Input data —

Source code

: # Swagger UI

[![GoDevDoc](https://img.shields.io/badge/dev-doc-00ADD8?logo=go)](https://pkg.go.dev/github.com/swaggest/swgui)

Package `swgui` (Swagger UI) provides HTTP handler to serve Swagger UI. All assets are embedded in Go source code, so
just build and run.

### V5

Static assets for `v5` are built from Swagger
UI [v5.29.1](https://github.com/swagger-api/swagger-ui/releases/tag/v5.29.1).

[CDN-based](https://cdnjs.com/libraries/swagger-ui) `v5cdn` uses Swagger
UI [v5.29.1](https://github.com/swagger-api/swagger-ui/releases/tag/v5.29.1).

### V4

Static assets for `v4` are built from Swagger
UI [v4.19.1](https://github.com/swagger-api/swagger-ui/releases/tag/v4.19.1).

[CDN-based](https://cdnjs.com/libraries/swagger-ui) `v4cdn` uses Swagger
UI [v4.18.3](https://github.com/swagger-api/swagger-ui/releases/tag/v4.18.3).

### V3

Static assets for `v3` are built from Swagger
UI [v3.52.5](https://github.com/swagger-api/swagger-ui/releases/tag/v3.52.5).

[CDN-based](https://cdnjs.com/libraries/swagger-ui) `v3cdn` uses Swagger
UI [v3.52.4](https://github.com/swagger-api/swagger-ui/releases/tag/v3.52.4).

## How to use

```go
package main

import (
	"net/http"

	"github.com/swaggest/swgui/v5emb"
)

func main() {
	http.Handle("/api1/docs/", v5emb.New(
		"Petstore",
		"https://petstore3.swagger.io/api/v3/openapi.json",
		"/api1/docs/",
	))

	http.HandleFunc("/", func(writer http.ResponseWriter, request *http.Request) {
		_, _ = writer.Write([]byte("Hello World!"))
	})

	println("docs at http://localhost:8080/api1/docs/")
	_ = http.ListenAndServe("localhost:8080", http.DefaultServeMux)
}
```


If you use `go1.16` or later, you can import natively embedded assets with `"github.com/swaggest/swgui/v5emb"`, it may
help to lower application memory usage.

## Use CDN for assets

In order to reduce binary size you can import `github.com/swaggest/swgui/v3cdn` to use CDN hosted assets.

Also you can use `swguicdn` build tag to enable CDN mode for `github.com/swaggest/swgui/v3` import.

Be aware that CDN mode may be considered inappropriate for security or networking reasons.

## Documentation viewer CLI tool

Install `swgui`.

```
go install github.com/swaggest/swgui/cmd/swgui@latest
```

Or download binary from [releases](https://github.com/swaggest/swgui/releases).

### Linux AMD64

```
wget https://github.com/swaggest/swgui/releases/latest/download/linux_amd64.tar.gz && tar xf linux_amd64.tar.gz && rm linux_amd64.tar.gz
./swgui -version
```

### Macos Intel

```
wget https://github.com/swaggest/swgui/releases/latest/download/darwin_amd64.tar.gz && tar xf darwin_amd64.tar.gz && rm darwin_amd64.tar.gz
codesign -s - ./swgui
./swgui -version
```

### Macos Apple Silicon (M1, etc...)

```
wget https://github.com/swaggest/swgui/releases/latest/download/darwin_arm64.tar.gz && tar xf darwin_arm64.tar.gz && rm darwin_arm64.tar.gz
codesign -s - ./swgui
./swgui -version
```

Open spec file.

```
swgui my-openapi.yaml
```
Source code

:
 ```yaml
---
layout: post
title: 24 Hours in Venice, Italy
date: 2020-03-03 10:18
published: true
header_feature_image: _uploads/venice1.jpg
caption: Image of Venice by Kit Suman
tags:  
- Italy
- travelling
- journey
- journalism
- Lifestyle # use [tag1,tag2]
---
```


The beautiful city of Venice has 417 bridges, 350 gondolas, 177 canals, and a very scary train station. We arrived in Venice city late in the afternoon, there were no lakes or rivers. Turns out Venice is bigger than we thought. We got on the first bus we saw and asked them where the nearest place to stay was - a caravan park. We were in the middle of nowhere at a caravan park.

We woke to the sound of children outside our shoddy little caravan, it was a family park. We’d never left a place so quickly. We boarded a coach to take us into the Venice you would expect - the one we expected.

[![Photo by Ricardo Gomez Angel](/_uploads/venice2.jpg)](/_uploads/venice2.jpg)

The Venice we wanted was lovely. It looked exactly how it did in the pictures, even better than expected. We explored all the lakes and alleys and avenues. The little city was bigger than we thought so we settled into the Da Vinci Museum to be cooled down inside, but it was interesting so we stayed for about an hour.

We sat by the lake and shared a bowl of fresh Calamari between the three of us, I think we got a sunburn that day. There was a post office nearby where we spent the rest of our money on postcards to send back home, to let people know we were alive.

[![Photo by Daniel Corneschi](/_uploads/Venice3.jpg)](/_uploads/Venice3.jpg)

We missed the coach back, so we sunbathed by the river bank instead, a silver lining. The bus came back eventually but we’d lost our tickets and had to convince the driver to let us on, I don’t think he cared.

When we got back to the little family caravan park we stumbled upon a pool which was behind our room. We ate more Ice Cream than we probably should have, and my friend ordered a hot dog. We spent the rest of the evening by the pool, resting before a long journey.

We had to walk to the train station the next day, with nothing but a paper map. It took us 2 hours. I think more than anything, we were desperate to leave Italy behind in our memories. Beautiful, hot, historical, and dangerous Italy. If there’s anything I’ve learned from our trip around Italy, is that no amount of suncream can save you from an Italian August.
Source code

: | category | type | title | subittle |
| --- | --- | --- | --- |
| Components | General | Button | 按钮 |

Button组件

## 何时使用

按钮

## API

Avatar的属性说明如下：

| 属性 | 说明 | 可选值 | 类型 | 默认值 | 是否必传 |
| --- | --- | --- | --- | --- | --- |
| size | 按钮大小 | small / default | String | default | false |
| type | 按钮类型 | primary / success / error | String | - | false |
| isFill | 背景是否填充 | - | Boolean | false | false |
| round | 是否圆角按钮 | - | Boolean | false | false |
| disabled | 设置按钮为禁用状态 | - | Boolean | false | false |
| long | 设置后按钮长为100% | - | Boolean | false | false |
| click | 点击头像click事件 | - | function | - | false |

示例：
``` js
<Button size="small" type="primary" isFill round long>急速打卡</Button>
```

Work item —
For the word "built", find every line in the data that holds it and copy that line.

Your solution —
Static assets for `v5` are built from Swagger
Static assets for `v4` are built from Swagger
Static assets for `v3` are built from Swagger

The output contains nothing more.